Inspired by the cozy comfort of cabins he had seen when traveling, Wirt set about building his dream home in 1991. Resting on five acres of land, the 1,864–square-foot cabin has a full basement, four bedrooms, a loft and a high-pitched roof that dramatically opens up the space. “[The house itself] has a pretty basic design, but it has a high-pitched roof so that, when you walk in, it’s very open. That’s what I wanted. I wanted roominess,” says Wirt.
Originally from Northeast Ohio, Wirt left home and worked on a farm in Michigan as a young man. With a chuckle, he recounts memories of hard work that established a work ethic that he carries forward today. “It was a great education for me, with a lot of long hours,” says Wirt. He returned to the Akron area to help with his father’s business and later, run it. Currently, Wirt is the owner of Mascon Equipment. Combining the work ethic he learned on the farm and his construction background from his business, Wirt decided to design and build his own home. “It got to a point where I was renting, and I started looking for property. I have drafting skills and I said “I can design a house.” So I spent a year and a half researching — I’m in the construction field so I had a lot of contractors that I asked a lot of questions.”

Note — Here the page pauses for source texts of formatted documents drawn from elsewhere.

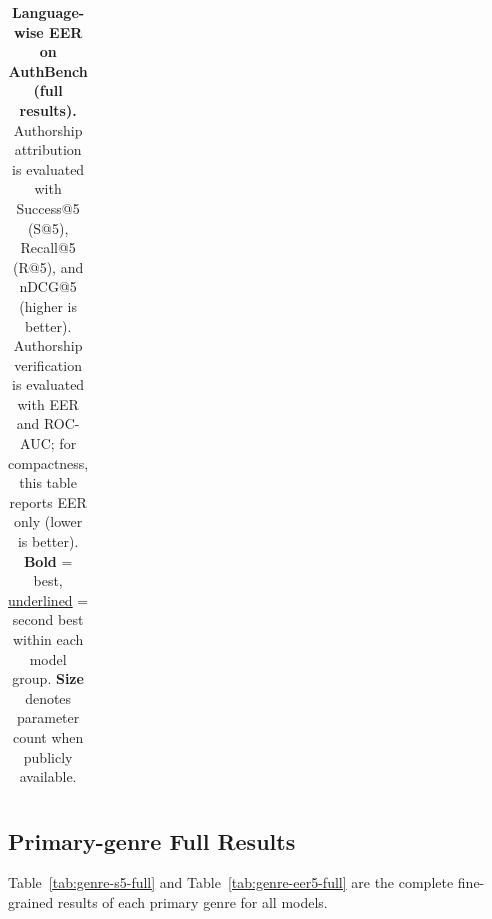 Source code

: \documentclass{article}
\newcommand{\rev}[1]{#1}
\begin{document}
\begin{table}[htbp]
{\begin{tabular}{lccccccccccc}
\bottomrule
\end{tabular}
}
\caption{\textbf{Language-wise EER on AuthBench (full results).} Authorship attribution is evaluated with Success@5 (S@5), Recall@5 (R@5), and nDCG@5 (higher is better). \rev{Authorship verification is evaluated with EER and ROC-AUC; for compactness, this table reports EER only (lower is better).} \textbf{Bold} = best, \underline{underlined} = second best within each model group. \textbf{Size} denotes parameter count when publicly available.}
\label{tab:lang-eer5-full}
\end{table}

\subsection{Primary-genre Full Results}
Table~\ref{tab:genre-s5-full} and Table~\ref{tab:genre-eer5-full} are the complete fine-grained results of each primary genre for all models.
\end{document}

Step by step Wirt began planning his home. He reached out to a company in Montana for the logs. “I did all of the designs and then sent those plans to a company, like an architect, and they go to a mill that mills the logs,” says Wirt. Once the plans were ready to go, the supplies were sent to Wirt and he began the construction of the cabin. Utilities were contracted out, but the main bulk of the construction was completed by Wirt himself. It took about three years for the majority of the work to be completed.
The hard work was worth it for Wirt who still loves his home years later. “Sitting in a log house with the fire burning, you can’t ask for a more comfortable esthetic setting.”
The cabin is not the only thing that Wirt has hand-crafted. He also designs beautifully unique pieces of furniture out of a wood called twisted juniper. This artistic pursuit is one that began while on his honeymoon with his wife, local singer Helen Welch, in Michigan. On their way home, the couple stumbled upon a piece of practical art. “We were passing a place and it had all of this wooden stuff sitting out along the road. We pulled in and there was a guy making this furniture using this type of wood.” With the addition of one very unique dinning table, Wirt and his wife returned home, where he began to utilize the twisted pieces of juniper in furniture creations.
His side business, called Twisted Wood Designs, is still in its infancy. Each piece of what he calls practical art, takes it’s own shape. Wirt’s process for each creation begins with an idea of what he wants to build. “It involves a lot of wine, my stool in the basement, and an idea—if I want to come up with a table or a chair, I need an objective to start with. Then I just start laying all this wood out and start talking to it, looking at it, laying it down, turning it around and putting it upside down. Whatever you can do to start getting a plan to put it together,” says Wirt.
Each whimsical piece is more than just an expression of an artistic idea. It serves a real purpose within Wirt’s home and the homes of those who purchase the pieces. “I like the idea of functional art. I like painting things, but I like when people can feel, touch, sit in, walk around a piece of art,” says Wirt.
Together, his home and the functional art within it create a place that is truly home to him. “A house should make a statement about yourself. That’s the one thing I have strived for. People think that a big house is making a statement—I think it’s more your living space than what you’re trying to show off to the neighbors.”